Running a large number of small jobs in Windows, in parallel, with timeout capability

1

I need to process >50,000 files using a third-party .exe command-line application. The application takes only one input file at a time, so I have to launch the application >50,000 times.

Each file (each job) usually takes about one second. However, sometimes the application hangs indefinitely.

I have written a Windows shell script that runs all the jobs serially, and checks every second to see whether the job is done. After 10 seconds, it kills the job and moves on to the next. However, it takes about 20 hours. I believe I can bring the total runtime down by a large amount if I run multiple jobs in parallel. The question is how?

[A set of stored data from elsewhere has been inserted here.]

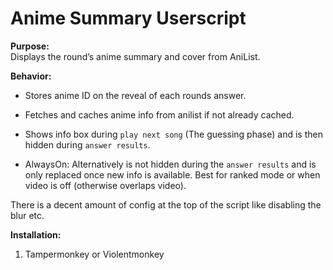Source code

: # Anime Summary Userscript

**Purpose:**  
Displays the round’s anime summary and cover from AniList.

**Behavior:**  
- Stores anime ID on the reveal of each rounds answer.  
- Fetches and caches anime info from anilist if not already cached.  
- Shows info box during `play next song` (The guessing phase) and is then hidden during `answer results`.

- AlwaysOn: Alternatively is not hidden during the `answer results` and is only replaced once new info is available. Best for ranked mode or when video is off (otherwise overlaps video).

There is a decent amount of config at the top of the script like disabling the blur etc.

**Installation:**  
1. Tampermonkey or Violentmonkey  
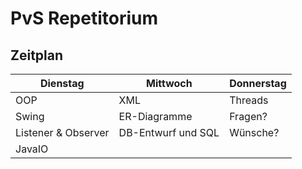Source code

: # PvS Repetitorium



## Zeitplan

| Dienstag            | Mittwoch           | Donnerstag |
| ---                 | ---                | ---        |
| OOP                 | XML                | Threads    |
| Swing               | ER-Diagramme       | Fragen?    |
| Listener & Observer | DB-Entwurf und SQL | Wünsche?   |
| JavaIO              |                    |            |
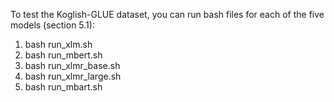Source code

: To test the Koglish-GLUE dataset, you can run bash files for each of the five models (section 5.1): 
1. bash run_xlm.sh
2. bash run_mbert.sh
3. bash run_xlmr_base.sh
4. bash run_xlmr_large.sh
5. bash run_mbart.sh
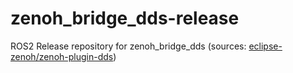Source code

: # zenoh_bridge_dds-release
ROS2 Release repository for zenoh_bridge_dds (sources: [eclipse-zenoh/zenoh-plugin-dds](https://github.com/eclipse-zenoh/zenoh-plugin-dds))
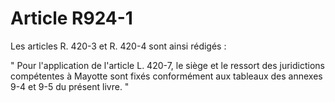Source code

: # Article R924-1

Les articles R. 420-3 et R. 420-4 sont ainsi rédigés :

" Pour l'application de l'article L. 420-7, le siège et le ressort des juridictions compétentes à Mayotte sont fixés conformément aux tableaux des annexes 9-4 et 9-5 du présent livre. "
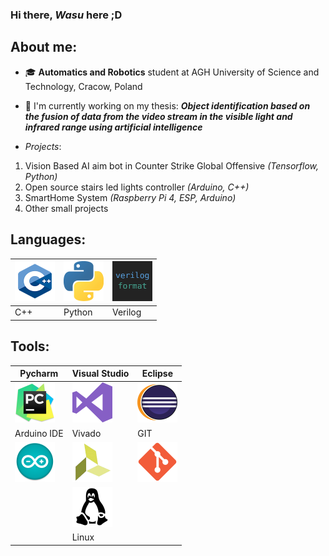 ### Hi there, *Wasu* here ;D

## About me:
 - 🎓 **Automatics and Robotics** student at AGH University of Science and Technology, Cracow, Poland
 - 📝 I'm currently working on my thesis: 
 ***Object identification based on the fusion of data from the video stream in the visible light and infrared range using artificial intelligence***
 
 - *Projects*:
 1. Vision Based AI aim bot in Counter Strike Global Offensive *(Tensorflow, Python)*
 2. Open source stairs led lights controller *(Arduino, C++)*
 3. SmartHome System *(Raspberry Pi 4, ESP, Arduino)*
 4. Other small projects
 
 ## Languages:
| <img src="images/cpp.png" alt="cpp" width="64"/>    	|    <img src="images/python.png" alt="python" width="64"/>    	|      <img src="images/verilog.png" alt="verilog" width="64"/>   	|
|-----	|--------	|---------	|
| C++ 	| Python 	| Verilog 	|
 
 ## Tools:
|   Pycharm   	| Visual Studio 	| Eclipse 	|
|-------------	|---------------	|---------	|
|<img src="images/pycharm.png" alt="pycharm" width="64"/>  	|  <img src="images/visualstudio.png" alt="visualstudio" width="64"/>  	| <img src="images/eclipse.png" alt="eclipse" width="64"/> 	|
| Arduino IDE 	|     Vivado    	|   GIT   	|
| <img src="images/arduino.png" alt="arduino" width="64"/>	| <img src="images/vivado.png" alt="vivado" width="64"/>	| <img src="images/git.png" alt="git" width="64"/> 	|
|             	| <img src="images/linux.png" alt="linux" width="64"/> 	|         	|
|             	|     Linux     	|         	|

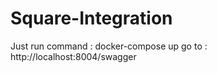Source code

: # Square-Integration

Just run command :   docker-compose up
go to :              http://localhost:8004/swagger

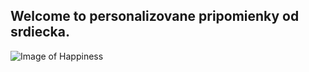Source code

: ## Welcome to personalizovane pripomienky od srdiecka.

![Image of Happiness](https://dominikhubacek.github.io/nezabudni.github.io/Untitled.png)

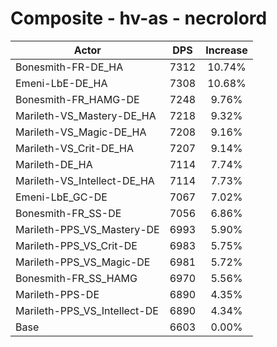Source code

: # Composite - hv-as - necrolord
| Actor | DPS | Increase |
|---|:---:|:---:|
|Bonesmith-FR-DE_HA|7312|10.74%|
|Emeni-LbE-DE_HA|7308|10.68%|
|Bonesmith-FR_HAMG-DE|7248|9.76%|
|Marileth-VS_Mastery-DE_HA|7218|9.32%|
|Marileth-VS_Magic-DE_HA|7208|9.16%|
|Marileth-VS_Crit-DE_HA|7207|9.14%|
|Marileth-DE_HA|7114|7.74%|
|Marileth-VS_Intellect-DE_HA|7114|7.73%|
|Emeni-LbE_GC-DE|7067|7.02%|
|Bonesmith-FR_SS-DE|7056|6.86%|
|Marileth-PPS_VS_Mastery-DE|6993|5.90%|
|Marileth-PPS_VS_Crit-DE|6983|5.75%|
|Marileth-PPS_VS_Magic-DE|6981|5.72%|
|Bonesmith-FR_SS_HAMG|6970|5.56%|
|Marileth-PPS-DE|6890|4.35%|
|Marileth-PPS_VS_Intellect-DE|6890|4.34%|
|Base|6603|0.00%|
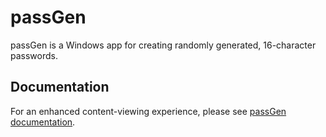 # passGen

passGen is a Windows app for creating randomly generated, 16-character passwords.

## Documentation

For an enhanced content-viewing experience, please see [passGen documentation](https://www.080f53.com/projects/passgen).
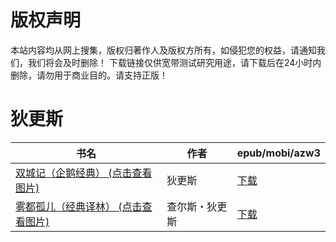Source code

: # 版权声明

本站内容均从网上搜集，版权归著作人及版权方所有，如侵犯您的权益，请通知我们，我们将会及时删除！ 下载链接仅供宽带测试研究用途，请下载后在24小时内删除，请勿用于商业目的。请支持正版！

# 狄更斯

| 书名 | 作者 | epub/mobi/azw3 |
| --- | --- | --- |
| [双城记（企鹅经典） (点击查看图片)](https://www.dushupai.com/attachment/2024/06/06/f20880c449b7bdd1.jpg) | 狄更斯 | [下载](https://url89.ctfile.com/f/31084289-1357033369-82ddd0?p=8866) |
| [雾都孤儿（经典译林） (点击查看图片)](https://www.dushupai.com/attachment/2024/06/01/1aa856e88f20daf0.jpg) | 查尔斯・狄更斯 | [下载](https://url89.ctfile.com/f/31084289-1357005643-ae482c?p=8866) |
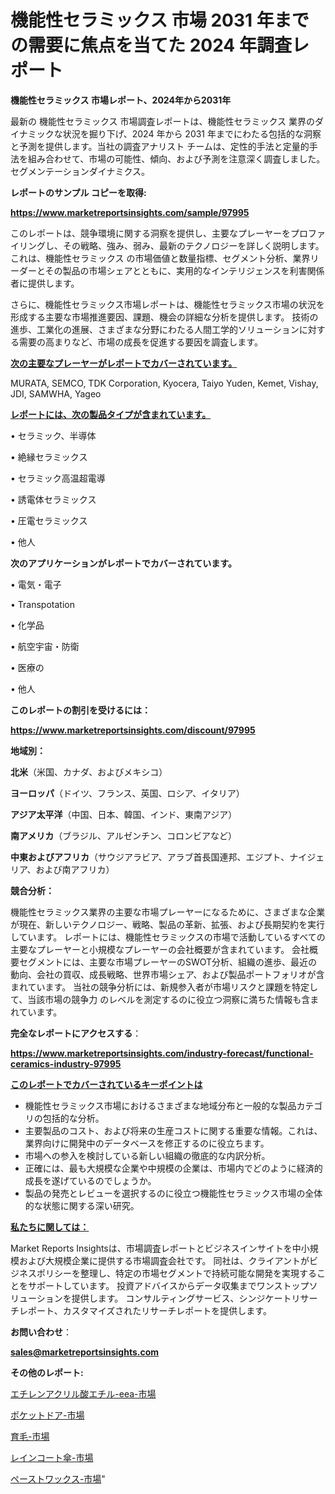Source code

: # 機能性セラミックス 市場 2031 年までの需要に焦点を当てた 2024 年調査レポート

<strong>機能性セラミックス 市場レポート、2024年から2031年</strong>

最新の 機能性セラミックス 市場調査レポートは、機能性セラミックス 業界のダイナミックな状況を掘り下げ、2024 年から 2031 年までにわたる包括的な洞察と予測を提供します。当社の調査アナリスト チームは、定性的手法と定量的手法を組み合わせて、市場の可能性、傾向、および予測を注意深く調査しました。 セグメンテーションダイナミクス。



<strong>レポートのサンプル コピーを取得:</strong> <a href=https://www.marketreportsinsights.com/sample/97995>

<strong><u>https://www.marketreportsinsights.com/sample/97995</u></strong></a>

このレポートは、競争環境に関する洞察を提供し、主要なプレーヤーをプロファイリングし、その戦略、強み、弱み、最新のテクノロジーを詳しく説明します。 これは、機能性セラミックス の市場価値と数量指標、セグメント分析、業界リーダーとその製品の市場シェアとともに、実用的なインテリジェンスを利害関係者に提供します。

さらに、機能性セラミックス市場レポートは、機能性セラミックス市場の状況を形成する主要な市場推進要因、課題、機会の詳細な分析を提供します。 技術の進歩、工業化の進展、さまざまな分野にわたる人間工学的ソリューションに対する需要の高まりなど、市場の成長を促進する要因を調査します。



<strong><u>次の主要なプレーヤーがレポートでカバーされています。</u></strong>

MURATA, SEMCO, TDK Corporation, Kyocera, Taiyo Yuden, Kemet, Vishay, JDI, SAMWHA, Yageo



<strong><u><b>レポートには、次の製品タイプが含まれています。</b></u></strong>

• セラミック、半導体

• 絶縁セラミックス

• セラミック高温超電導

• 誘電体セラミックス

• 圧電セラミックス

• 他人



<strong><b>次のアプリケーションがレポートでカバーされています。</b></strong>

• 電気・電子

• Transpotation

• 化学品

• 航空宇宙・防衛

• 医療の

• 他人



<strong><b>このレポートの割引を受けるには：</b></strong><a href=https://www.marketreportsinsights.com/discount/97995>

<strong><u>https://www.marketreportsinsights.com/discount/97995</u></strong></a>



<strong>地域別：</strong>



<strong>北米</strong>（米国、カナダ、およびメキシコ）



<strong>ヨーロッパ</strong>（ドイツ、フランス、英国、ロシア、イタリア）



<strong>アジア太平洋</strong>（中国、日本、韓国、インド、東南アジア）



<strong>南アメリカ</strong>（ブラジル、アルゼンチン、コロンビアなど）



<strong>中東およびアフリカ</strong>（サウジアラビア、アラブ首長国連邦、エジプト、ナイジェリア、および南アフリカ）



<strong>競合分析：</strong>

機能性セラミックス業界の主要な市場プレーヤーになるために、さまざまな企業が現在、新しいテクノロジー、戦略、製品の革新、拡張、および長期契約を実行しています。 レポートには、機能性セラミックスの市場で活動しているすべての主要なプレーヤーと小規模なプレーヤーの会社概要が含まれています。 会社概要セグメントには、主要な市場プレーヤーのSWOT分析、組織の進歩、最近の動向、会社の買収、成長戦略、世界市場シェア、および製品ポートフォリオが含まれています。 当社の競争分析には、新規参入者が市場リスクと課題を特定して、当該市場の競争力 のレベルを測定するのに役立つ洞察に満ちた情報も含まれています。



<strong>完全なレポートにアクセスする</strong>：

<a href=https://www.marketreportsinsights.com/industry-forecast/functional-ceramics-industry-97995>

<strong><u>https://www.marketreportsinsights.com/industry-forecast/functional-ceramics-industry-97995</u></strong></a>



<strong><u><b>このレポートでカバーされているキーポイントは</b></u></strong>
<ul>
  <li>機能性セラミックス市場におけるさまざまな地域分布と一般的な製品カテゴリの包括的な分析。</li>
  <li>主要製品のコスト、および将来の生産コストに関する重要な情報。これは、業界向けに開発中のデータベースを修正するのに役立ちます。</li>
  <li>市場への参入を検討している新しい組織の徹底的な内訳分析。</li>
  <li>正確には、最も大規模な企業や中規模の企業は、市場内でどのように経済的成長を遂げているのでしょうか。</li>
  <li>製品の発売とレビューを選択するのに役立つ機能性セラミックス市場の全体的な状態に関する深い研究。</li>
</ul>


<strong><u><b>私たちに関しては：</b></u></strong>

Market Reports Insightsは、市場調査レポートとビジネスインサイトを中小規模および大規模企業に提供する市場調査会社です。 同社は、クライアントがビジネスポリシーを整理し、特定の市場セグメントで持続可能な開発を実現することをサポートしています。 投資アドバイスからデータ収集までワンストップソリューションを提供します。 コンサルティングサービス、シンジケートリサーチレポート、カスタマイズされたリサーチレポートを提供します。



<strong><b>お問い合わせ</b></strong>：

<a href=mailto:sales@marketreportsinsights.com>

<strong><u>sales@marketreportsinsights.com</u></strong></a>



<strong>その他のレポート:</strong>

<a href=https://www.linkedin.com/pulse/エチレンアクリル酸エチル-eea-市場-2023-最新の-cagr-および成長分析-2030-pr-news-hub-k1x9f/>エチレンアクリル酸エチル-eea-市場</a>

<a href=https://www.linkedin.com/pulse/ポケットドア-市場-2023-最新の-cagr-および成長分析-2030-mv0pf/>ポケットドア-市場</a>

<a href=https://www.linkedin.com/pulse/育毛-市場-2023-最新の-cagr-および成長分析-2030-trendsetters-testimonials-360-anal-xjzsf/>育毛-市場</a>

<a href=https://www.linkedin.com/pulse/レインコート傘-市場-2023-swot-分析と最新イノベーション-2030-uta1f/>レインコート傘-市場</a>

<a href=https://www.linkedin.com/pulse/ペーストワックス-市場-2023-新興市場-将来の動向と市場需要-2030-w4drf/>ペーストワックス-市場</a>"
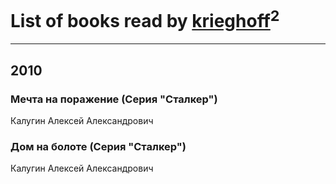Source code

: # List of books read by [krieghoff](http://vk.com/id339786161)<sup>2</sup>
---

## 2010

### Мечта на поражение (Серия "Сталкер")
Калугин Алексей Александрович


### Дом на болоте (Серия "Сталкер")
Калугин Алексей Александрович



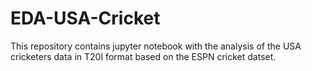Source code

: # EDA-USA-Cricket

This repository contains jupyter notebook with the analysis of the USA cricketers data in T20I format based on the ESPN cricket datset.
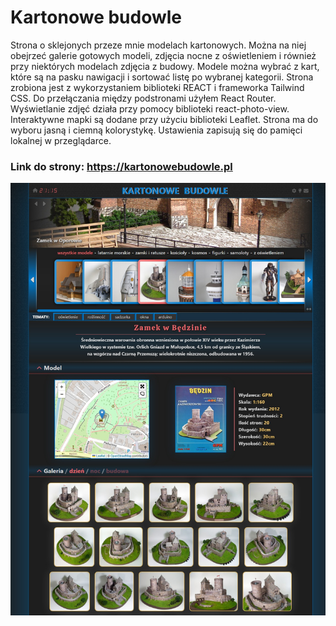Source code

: # Kartonowe budowle
Strona o sklejonych przeze mnie modelach kartonowych. Można na niej obejrzeć galerie gotowych modeli, zdjęcia nocne z oświetleniem i również przy niektórych modelach zdjęcia z budowy.
Modele można wybrać z kart, które są na pasku nawigacji i sortować listę po wybranej kategorii.
Strona zrobiona jest z wykorzystaniem biblioteki REACT i frameworka Tailwind CSS.
Do przełączania między podstronami użyłem React Router. Wyświetlanie zdjęć działa przy pomocy biblioteki react-photo-view. Interaktywne mapki są dodane przy użyciu biblioteki Leaflet.
Strona ma do wyboru jasną i ciemną kolorystykę. Ustawienia zapisują się do pamięci lokalnej w przeglądarce.

### Link do strony: https://kartonowebudowle.pl

![screenshot](screenshot.jpeg)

In CMD I launch the task with Start, but there is no simple way to recover the process ID (PID) and therefore I cannot easily keep track of which instance has run for how long. I feel like I am trying to reinvent the umbrella. Any suggestions?

Mattia Landoni

Posted 2017-08-14T02:12:27.197

Reputation: 43

Questions seeking product, service, or learning material recommendations are off-topic because they become outdated quickly and attract opinion-based answers. Instead, describe your situation and the specific problem you're trying to solve. Share your research. – Xavierjazz – 2017-08-14T02:14:38.337

I have described my problem in detail in the post title and the first two paragraphs. The third paragraph talks about what I did. I changed the fourth paragraph but I don't know that the question is better now. – Mattia Landoni – 2017-08-14T02:20:14.483

Answers

0

Powershell is your friend.

https://serverfault.com/questions/626711/how-do-i-run-my-powershell-scripts-in-parallel-without-using-jobs asks something similar.

"Quick" and "robust" are of course subjective.

quadruplebucky

Posted 2017-08-14T02:12:27.197

Reputation: 521

1Thanks, Powershell is what I needed. I will add an answer below with the exact code I used, which I think is very reusable. I used the "Invoke-Parallel" tool mentioned in the answer you pointed to. – Mattia Landoni – 2017-08-14T20:05:14.387

I also removed "quick" and "robust" from the title. Thx – Mattia Landoni – 2017-08-14T20:16:13.357

2

Powershell did the trick, as indicated in quadruplebucky's answer. Here is the code I used. The second-last line (./xml2csv...) is the job itself. The rest of the script can be reused for any similar tasks.

# PARAMETERS
$root = 'D:\Ratings'
$folder = 'SP'

# Import Invoke-Parallel
 .".\Invoke-Parallel.ps1"

# Run in parallel
Get-ChildItem ".\$folder-xml" -Filter *.xml |
Invoke-Parallel -throttle 10 -runspaceTimeout 10 -ImportVariables `
  -ScriptBlock {
    $file = $_.BaseName
    echo $file
    cd $root
    (./xml2csv $folder-xml\$file.xml $folder-csv\$file.csv fields-$folder.txt -Q) | out-null
  }

Some notes:

  • The Invoke-Parallel function (aka cmdlet) can be downloaded here.
  • A runspace is what I would have called an "instance". -runspaceTimeout provides the maximum running time for each instance.
  • -throttle sets the maximum number of simultaneous running instances.

Mattia Landoni

Posted 2017-08-14T02:12:27.197

Reputation: 43